Keep the wording of each record exactly the same when you repeat it, and leave out pictures.

--- START ---

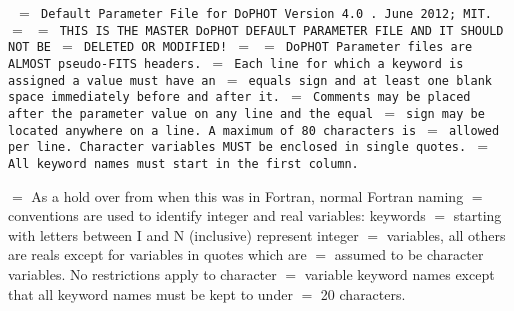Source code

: {\obeylines \baselineskip=12pt \parindent=0pt
{\tt
$=$  Default Parameter File for DoPHOT Version 4.0 .      June 2012; MIT.
$=$
$=$  THIS IS THE MASTER DoPHOT DEFAULT PARAMETER FILE AND IT SHOULD NOT BE
$=$  DELETED OR MODIFIED!
$=$
$=$  DoPHOT Parameter files are ALMOST pseudo-FITS headers.
$=$  Each line for which a keyword is assigned a value must have an
$=$  equals sign and at least one blank space immediately before and after it.
$=$  Comments may be placed after the parameter value on any line and the equal
$=$  sign may be located anywhere on a line.  A maximum of 80 characters is
$=$  allowed per line.  Character variables MUST be enclosed in single quotes.
$=$  All keyword names must start in the first column.

$=$  As a hold over from when this was in Fortran, normal Fortran naming
$=$  conventions are used to identify integer and real variables:  keywords
$=$  starting with letters between I and N (inclusive) represent integer
$=$  variables, all others are reals except for variables in quotes which are
$=$  assumed to be character variables.  No restrictions apply to character
$=$  variable keyword names except that all keyword names must be kept to under
$=$  20 characters.

}}

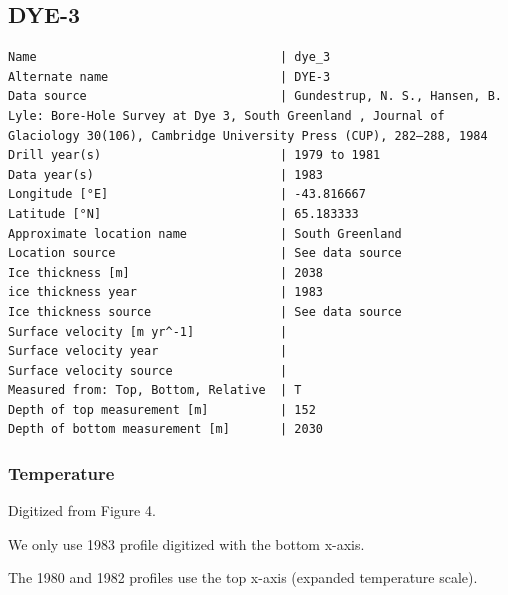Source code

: \documentclass[article,a4paper,times,11pt,twoside]{article}
\begin{document}
\subsection{DYE-3}
\label{sec:org2c31205}
\begin{verbatim}
Name                                  | dye_3
Alternate name                        | DYE-3
Data source                           | Gundestrup, N. S., Hansen, B. Lyle: Bore-Hole Survey at Dye 3, South Greenland , Journal of Glaciology 30(106), Cambridge University Press (CUP), 282–288, 1984 
Drill year(s)                         | 1979 to 1981
Data year(s)                          | 1983
Longitude [°E]                        | -43.816667
Latitude [°N]                         | 65.183333
Approximate location name             | South Greenland
Location source                       | See data source
Ice thickness [m]                     | 2038
ice thickness year                    | 1983
Ice thickness source                  | See data source
Surface velocity [m yr^-1]            | 
Surface velocity year                 | 
Surface velocity source               | 
Measured from: Top, Bottom, Relative  | T
Depth of top measurement [m]          | 152
Depth of bottom measurement [m]       | 2030
\end{verbatim}

\subsubsection{Temperature}
\label{sec:org7426ac9}

Digitized from \textcite{gundestrup_1984} Figure 4.

We only use 1983 profile digitized with the bottom x-axis.

The 1980 and 1982 profiles use the top x-axis (expanded temperature scale).
\end{document}
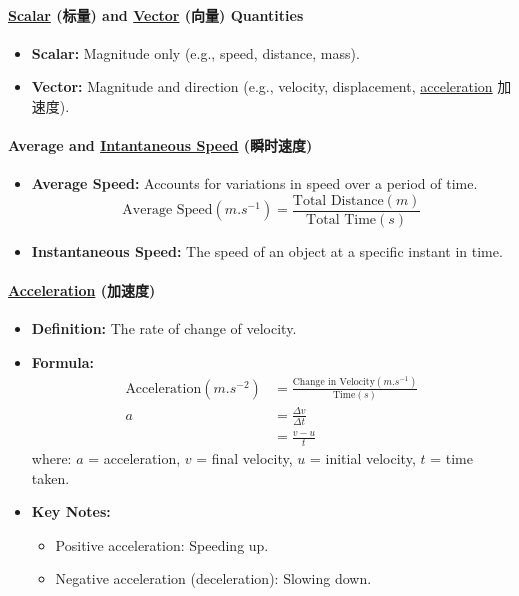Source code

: \paragraph{\underline{Scalar} (标量) and \underline{Vector} (向量) Quantities}
\begin{itemize}
    \item \textbf{Scalar:} Magnitude only (e.g., speed, distance, mass).
    \item \textbf{Vector:} Magnitude and direction (e.g., velocity, displacement, \underline{acceleration} 加速度).
\end{itemize}

\paragraph{Average and \underline{Intantaneous Speed} (瞬时速度)}
\begin{itemize}
    \item \textbf{Average Speed:} Accounts for variations in speed over a period of time.
    \begin{equation}
        \text{Average Speed} (\unit{m.s^{-1}}) = \frac{\text{Total Distance} (\unit{m})}{\text{Total Time} (\unit{s})}
    \end{equation}
    \item \textbf{Instantaneous Speed:} The speed of an object at a specific instant in time.
\end{itemize}

\paragraph{\underline{Acceleration} (加速度)}
\begin{itemize}
    \item \textbf{Definition:} The rate of change of velocity.
    \item \textbf{Formula:}
    \begin{equation}
        \begin{split}
            \text{Acceleration} (\unit{m.s^{-2}}) &= \frac{\text{Change in Velocity} (\unit{m.s^{-1}})}{\text{Time} (\unit{s})} \\
            a &= \frac{\Delta v}{\Delta t} \\
            &= \frac{v - u}{t}
        \end{split}
    \end{equation}
    where: $a$ = acceleration, $v$ = final velocity, $u$ = initial velocity, $t$ = time taken.
    \item \textbf{Key Notes:}
    \begin{itemize}
        \item Positive acceleration: Speeding up.
        \item Negative acceleration (deceleration): Slowing down.
    \end{itemize}
\end{itemize}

--- END ---

• SOLUTION TO THE EXERCISE
Source code

: {\obeylines \baselineskip=12pt \parindent=0pt
{\tt
$=$  Default Parameter File for DoPHOT Version 4.0 .      June 2012; MIT.
$=$
$=$  THIS IS THE MASTER DoPHOT DEFAULT PARAMETER FILE AND IT SHOULD NOT BE
$=$  DELETED OR MODIFIED!
$=$
$=$  DoPHOT Parameter files are ALMOST pseudo-FITS headers.
$=$  Each line for which a keyword is assigned a value must have an
$=$  equals sign and at least one blank space immediately before and after it.
$=$  Comments may be placed after the parameter value on any line and the equal
$=$  sign may be located anywhere on a line.  A maximum of 80 characters is
$=$  allowed per line.  Character variables MUST be enclosed in single quotes.
$=$  All keyword names must start in the first column.

$=$  As a hold over from when this was in Fortran, normal Fortran naming
$=$  conventions are used to identify integer and real variables:  keywords
$=$  starting with letters between I and N (inclusive) represent integer
$=$  variables, all others are reals except for variables in quotes which are
$=$  assumed to be character variables.  No restrictions apply to character
$=$  variable keyword names except that all keyword names must be kept to under
$=$  20 characters.

}}

Source code

: \documentclass[article,a4paper,times,11pt,twoside]{article}
\begin{document}
\subsection{DYE-3}
\label{sec:org2c31205}
\begin{verbatim}
Name                                  | dye_3
Alternate name                        | DYE-3
Data source                           | Gundestrup, N. S., Hansen, B. Lyle: Bore-Hole Survey at Dye 3, South Greenland , Journal of Glaciology 30(106), Cambridge University Press (CUP), 282–288, 1984 
Drill year(s)                         | 1979 to 1981
Data year(s)                          | 1983
Longitude [°E]                        | -43.816667
Latitude [°N]                         | 65.183333
Approximate location name             | South Greenland
Location source                       | See data source
Ice thickness [m]                     | 2038
ice thickness year                    | 1983
Ice thickness source                  | See data source
Surface velocity [m yr^-1]            | 
Surface velocity year                 | 
Surface velocity source               | 
Measured from: Top, Bottom, Relative  | T
Depth of top measurement [m]          | 152
Depth of bottom measurement [m]       | 2030
\end{verbatim}

\subsubsection{Temperature}
\label{sec:org7426ac9}

Digitized from \textcite{gundestrup_1984} Figure 4.

We only use 1983 profile digitized with the bottom x-axis.

The 1980 and 1982 profiles use the top x-axis (expanded temperature scale).
\end{document}
Source code

: \paragraph{\underline{Scalar} (标量) and \underline{Vector} (向量) Quantities}
\begin{itemize}
    \item \textbf{Scalar:} Magnitude only (e.g., speed, distance, mass).
    \item \textbf{Vector:} Magnitude and direction (e.g., velocity, displacement, \underline{acceleration} 加速度).
\end{itemize}

\paragraph{Average and \underline{Intantaneous Speed} (瞬时速度)}
\begin{itemize}
    \item \textbf{Average Speed:} Accounts for variations in speed over a period of time.
    \begin{equation}
        \text{Average Speed} (\unit{m.s^{-1}}) = \frac{\text{Total Distance} (\unit{m})}{\text{Total Time} (\unit{s})}
    \end{equation}
    \item \textbf{Instantaneous Speed:} The speed of an object at a specific instant in time.
\end{itemize}

\paragraph{\underline{Acceleration} (加速度)}
\begin{itemize}
    \item \textbf{Definition:} The rate of change of velocity.
    \item \textbf{Formula:}
    \begin{equation}
        \begin{split}
            \text{Acceleration} (\unit{m.s^{-2}}) &= \frac{\text{Change in Velocity} (\unit{m.s^{-1}})}{\text{Time} (\unit{s})} \\
            a &= \frac{\Delta v}{\Delta t} \\
            &= \frac{v - u}{t}
        \end{split}
    \end{equation}
    where: $a$ = acceleration, $v$ = final velocity, $u$ = initial velocity, $t$ = time taken.
    \item \textbf{Key Notes:}
    \begin{itemize}
        \item Positive acceleration: Speeding up.
        \item Negative acceleration (deceleration): Slowing down.
    \end{itemize}
\end{itemize}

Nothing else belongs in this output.